Words: Ina Duley Ogdon (b. Apr. 3, 1872; d. May 18, 1964)
Music: Homer Alvan Rodeheaver (b. Oct. 4, 1880; d. Dec. 18, 1955)

Links:
Wordwise Hymns (Ina Ogdon)
The Cyber Hymnal (Ina Ogdon)
Hymnary.org

Note: In 1934, Ina Ogdon published You Must Open the Door. Mrs. Ogdon and her husband James were both school teachers in Ohio. She wrote many gospel songs as well, including the popular Brighten the Corner Where You Are, which has a touching story behind it. The present song captures the theme of a text in Revelation.

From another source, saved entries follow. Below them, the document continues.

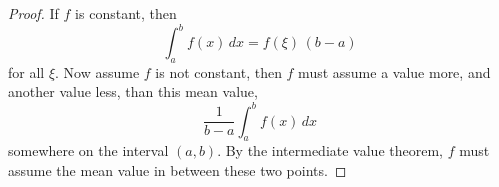 

\begin{proof}
If $f$ is constant, then  
$$
\int_a^b f(x)\,dx = f(\xi)\,(b-a) 
$$
for all $\xi$. Now assume $f$ is not constant, then $f$ must assume 
a value more, and another value less, than this mean value, 
$$
\frac{1}{b-a}\int_a^b f(x)\,dx
$$
somewhere on the interval $(a,b)$. By the intermediate value theorem, 
$f$ must assume the mean value in between these two points.

\end{proof}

Security devices of all kinds are popular these days–cameras and alarms that can be set up in a home to thwart burglers. When an intruder tries to enter, perhaps lights go on, sirens sound, and the would-be thief’s image is recorded. There may also be an automatic phone call to the security firm. It seems to work. Owning a dog often does too. It’s estimated that houses without some kind of security system are three times more likely to be broken into.

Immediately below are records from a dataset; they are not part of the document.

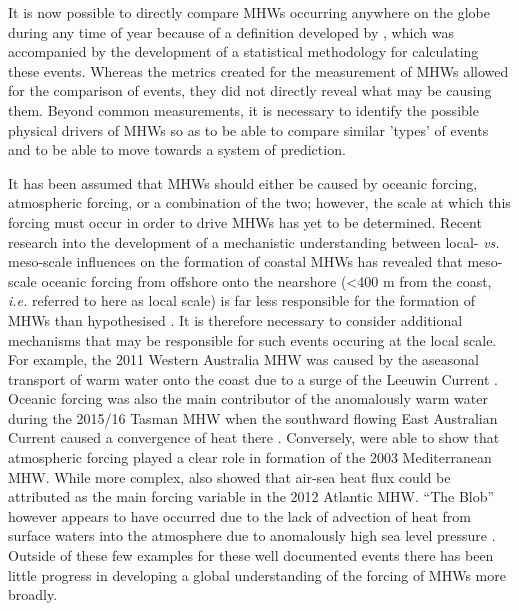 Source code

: \documentclass[a4paper,10pt,review]{elsarticle}
\begin{document}
It is now possible to directly compare MHWs occurring anywhere on the globe during any time of year because of a definition developed by \citet{Hobday2016}, which was accompanied by the development of a statistical methodology for calculating these events. Whereas the metrics created for the measurement of MHWs allowed for the comparison of events, they did not directly reveal what may be causing them. Beyond common measurements, it is necessary to identify the possible physical drivers of MHWs so as to be able to compare similar 'types' of events and to be able to move towards a system of prediction.

It has been assumed that MHWs should either be caused by oceanic forcing, atmospheric forcing, or a combination of the two; however, the scale at which this forcing must occur in order to drive MHWs has yet to be determined. Recent research into the development of a mechanistic understanding between local- \emph{vs.} meso-scale influences on the formation of coastal MHWs has revealed that meso-scale oceanic forcing from offshore onto the nearshore (<400 m from the coast, \emph{i.e.} referred to here as local scale) is far less responsible for the formation of MHWs than hypothesised \citep{Schlegel2017}. It is therefore necessary to consider additional mechanisms that may be responsible for such events occuring at the local scale. For example, the 2011 Western Australia MHW \citep{Pearce2013} was caused by the aseasonal transport of warm water onto the coast due to a surge of the Leeuwin Current \citep{Feng2013, Benthuysen2014}. Oceanic forcing was also the main contributor of the anomalously warm water during the 2015/16 Tasman MHW when the southward flowing East Australian Current caused a convergence of heat there \citep{Oliver2017}. Conversely, \citet{Garrabou2009} were able to show that atmospheric forcing played a clear role in formation of the 2003 Mediterranean MHW. While more complex, \citet{Chen2015a} also showed that air-sea heat flux could be attributed as the main forcing variable in the 2012 Atlantic MHW. ``The Blob'' however appears to have occurred due to the lack of advection of heat from surface waters into the atmosphere due to anomalously high sea level pressure \citep{Bond2015a}. Outside of these few examples for these well documented events there has been little progress in developing a global understanding of the forcing of MHWs more broadly.
\end{document}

On the other hand, most of us enjoy welcoming family and friends into our home. There’s a humorous welcome mat that, instead of being imprinted with the usual WELCOME, says, “Oh no! Not You Again!” But that’s meant as a joke. We likely look forward to having visitors. We just want to be allowed the right to decide who, and when.

Burglary is an unwanted and unwelcome violation of our space, it involves a forced entry into the place where we want to feel comfortable and safe. It’s the intrusion of someone determined to do us harm in one way or another. Millions of home burglaries occur in North America each year. About a third of them include a physical assault. But even if nothing valuable is taken, and no one’s physically harmed, a break-in can instill fear and anxiety that lingers for a long time.

The word welcome is used several times in the New Testament, translating several different Greek words. One of these (hupodechomai) means to take by the hand, to receive as a guest. For example, we read that when the Lord Jesus came to the town of Bethany, “a certain woman named Martha [the sister of Mary and Lazarus] welcomed Him into her house” (Lk. 10:38). A tax collector named Zacchaeus did the same, and “received Him joyfully” (Lk. 19:6).

The Apostle Paul commends the Thessalonian believers for welcoming God’s truth.

“You received the word of God which you heard from us, you welcomed it not as the word of men, but as it is in truth, the word of God” (I Thess. 2:13).

Today, Christ is not physically present in the world. But we welcome Him into our hearts and lives when we believe what the Bible says about Him. The Lord Jesus says,

“Behold, I stand at the door and knock. If anyone hears My voice and opens the door, I will come in to him and dine [feast and fellowship] with him, and he with Me” (Rev. 3:20).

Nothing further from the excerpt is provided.